[MATERIAL FOR THIS EXERCISE]:
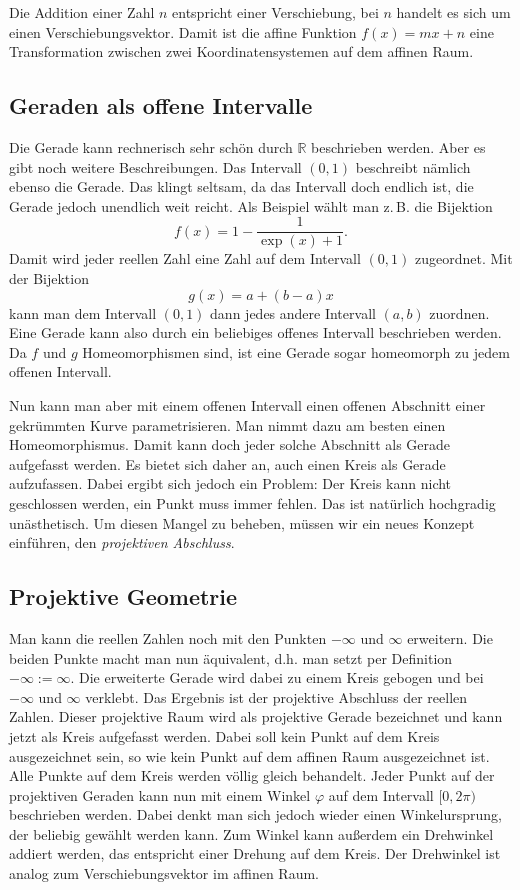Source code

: \documentclass[a4paper,11pt,fleqn,twocolumn,twoside]{article}
\newcommand{\R}{\mathbb R}
\begin{document}
Die Addition einer Zahl $n$ entspricht einer Verschiebung,
bei $n$ handelt es sich um einen Verschiebungsvektor. Damit ist
die affine Funktion $f(x)=mx+n$ eine Transformation zwischen zwei
Koordinatensystemen auf dem affinen Raum.

\subsection{Geraden als offene Intervalle}
Die Gerade kann rechnerisch sehr schön durch $\R$ beschrieben
werden. Aber es gibt noch weitere Beschreibungen. Das Intervall
$(0,1)$ beschreibt nämlich ebenso die Gerade. Das klingt seltsam,
da das Intervall doch endlich ist, die Gerade jedoch unendlich weit
reicht. Als Beispiel wählt man z.\,B. die Bijektion
\begin{equation}
f(x) = 1-\frac{1}{\exp(x)+1}.
\end{equation}
Damit wird jeder reellen Zahl eine Zahl auf dem Intervall $(0,1)$
zugeordnet. Mit der Bijektion
\begin{equation}
g(x) = a+(b-a)x
\end{equation}
kann man dem Intervall $(0,1)$ dann jedes andere Intervall
$(a,b)$ zuordnen. Eine Gerade kann also durch ein beliebiges offenes
Intervall beschrieben werden. Da $f$ und $g$ Homeomorphismen sind,
ist eine Gerade sogar homeomorph zu jedem offenen Intervall.

Nun kann man aber mit einem offenen Intervall einen offenen Abschnitt
einer gekrümmten Kurve parametrisieren. Man nimmt dazu am besten
einen Homeomorphismus. Damit kann doch jeder solche Abschnitt als
Gerade aufgefasst werden. Es bietet sich daher an, auch einen Kreis
als Gerade aufzufassen. Dabei ergibt sich jedoch ein Problem: Der
Kreis kann nicht geschlossen werden, ein Punkt muss immer fehlen.
Das ist natürlich hochgradig unästhetisch. Um diesen Mangel zu
beheben, müssen wir ein neues Konzept einführen, den
\textit{projektiven Abschluss}.

\subsection{Projektive Geometrie}

Man kann die reellen Zahlen noch mit den Punkten $-\infty$
und $\infty$ erweitern. Die beiden Punkte macht man nun äquivalent,
d.h. man setzt per Definition $-\infty:=\infty$. Die erweiterte
Gerade wird dabei zu einem Kreis gebogen und bei $-\infty$ und
$\infty$ verklebt. Das Ergebnis ist der projektive Abschluss der
reellen Zahlen. Dieser projektive Raum wird als projektive Gerade
bezeichnet und kann jetzt als Kreis aufgefasst werden. Dabei soll
kein Punkt auf dem Kreis ausgezeichnet sein, so wie kein Punkt auf
dem affinen Raum ausgezeichnet ist. Alle Punkte auf dem Kreis werden
völlig gleich behandelt. Jeder Punkt auf der projektiven Geraden kann
nun mit einem Winkel $\varphi$ auf dem Intervall $[0,2\pi)$
beschrieben werden. Dabei denkt man sich jedoch wieder einen
Winkelursprung, der beliebig gewählt werden kann. Zum Winkel kann
außerdem ein Drehwinkel addiert werden, das entspricht einer Drehung
auf dem Kreis. Der Drehwinkel ist analog zum Verschiebungsvektor im
affinen Raum.
\end{document}
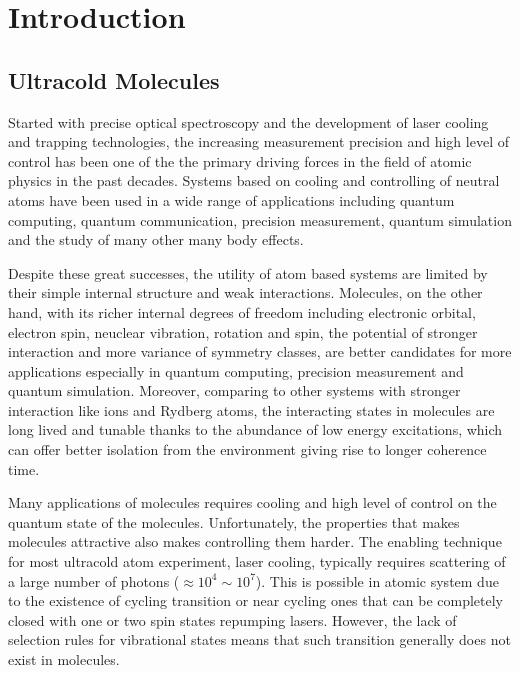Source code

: 
\chapter{Introduction}
\label{ch:introduction}

\section{Ultracold Molecules}
\label{ch:introduction:molecules}

Started with precise optical spectroscopy and the development of laser cooling
and trapping technologies, the increasing measurement precision and
high level of control has been one of the the primary driving forces
in the field of atomic physics in the past decades.
Systems based on cooling and controlling of neutral atoms
have been used in a wide range of applications including
quantum computing, quantum communication, precision measurement,
quantum simulation and the study of many other many body effects.

Despite these great successes, the utility of atom based systems
are limited by their simple internal structure and weak interactions.
Molecules, on the other hand, with its richer internal degrees of freedom
including electronic orbital, electron spin, neuclear vibration, rotation and spin,
the potential of stronger interaction and more variance of symmetry classes,
are better candidates for more applications especially in
quantum computing, precision measurement and quantum simulation.
Moreover, comparing to other systems with stronger interaction like ions and Rydberg atoms,
the interacting states in molecules are long lived and tunable thanks to
the abundance of low energy excitations,
which can offer better isolation from the environment giving rise to longer coherence time.

Many applications of molecules requires cooling and high level of control
on the quantum state of the molecules.
Unfortunately, the properties that makes molecules attractive
also makes controlling them harder.
The enabling technique for most ultracold atom experiment, laser cooling,
typically requires scattering of a large number of photons ($\approx10^4\sim10^7$).
This is possible in atomic system due to the existence of cycling transition
or near cycling ones that can be completely closed with
one or two spin states repumping lasers.
However, the lack of selection rules for vibrational states means that
such transition generally does not exist in molecules.

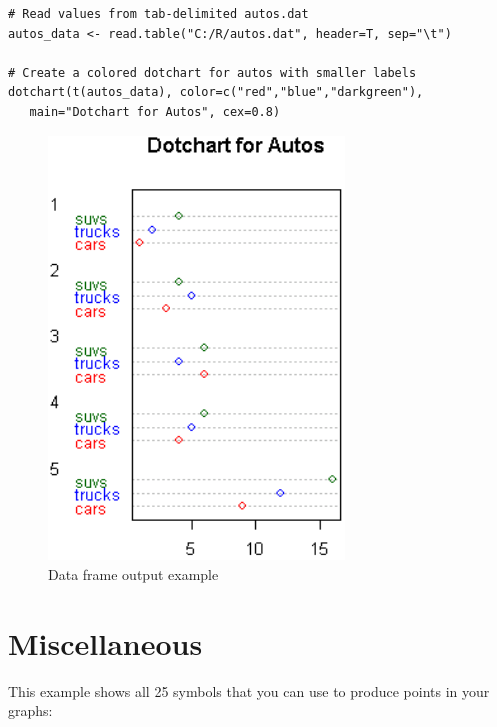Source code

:\documentclass[10pt]{book}
\begin{document}
\begin{lstlisting}
# Read values from tab-delimited autos.dat
autos_data <- read.table("C:/R/autos.dat", header=T, sep="\t")

# Create a colored dotchart for autos with smaller labels
dotchart(t(autos_data), color=c("red","blue","darkgreen"),
   main="Dotchart for Autos", cex=0.8)
\end{lstlisting}
\begin{figure}[H]
    \begin{flushleft}
        \includegraphics[width=0.7\textwidth]{dot_script2.png}
        \caption{Data frame output example}
        \label{fig:dataframe}
    \end{flushleft}
\end{figure}


\section*{Miscellaneous}

This example shows all 25 symbols that you can use to produce points in your graphs:
\end{document}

[GOAL OF THE EXERCISE]: Transcribe nothing but the lines from the one containing "Unfortunately, the properties" through the final line of the records, exactly as written and without pictures.

[TASK RESULT]:
Unfortunately, the properties that makes molecules attractive
also makes controlling them harder.
The enabling technique for most ultracold atom experiment, laser cooling,
typically requires scattering of a large number of photons ($\approx10^4\sim10^7$).
This is possible in atomic system due to the existence of cycling transition
or near cycling ones that can be completely closed with
one or two spin states repumping lasers.
However, the lack of selection rules for vibrational states means that
such transition generally does not exist in molecules.

Source code

:\documentclass[10pt]{book}
\begin{document}
\begin{lstlisting}
# Read values from tab-delimited autos.dat
autos_data <- read.table("C:/R/autos.dat", header=T, sep="\t")

# Create a colored dotchart for autos with smaller labels
dotchart(t(autos_data), color=c("red","blue","darkgreen"),
   main="Dotchart for Autos", cex=0.8)
\end{lstlisting}
\begin{figure}[H]
    \begin{flushleft}
        \includegraphics[width=0.7\textwidth]{dot_script2.png}
        \caption{Data frame output example}
        \label{fig:dataframe}
    \end{flushleft}
\end{figure}


\section*{Miscellaneous}

This example shows all 25 symbols that you can use to produce points in your graphs:
\end{document}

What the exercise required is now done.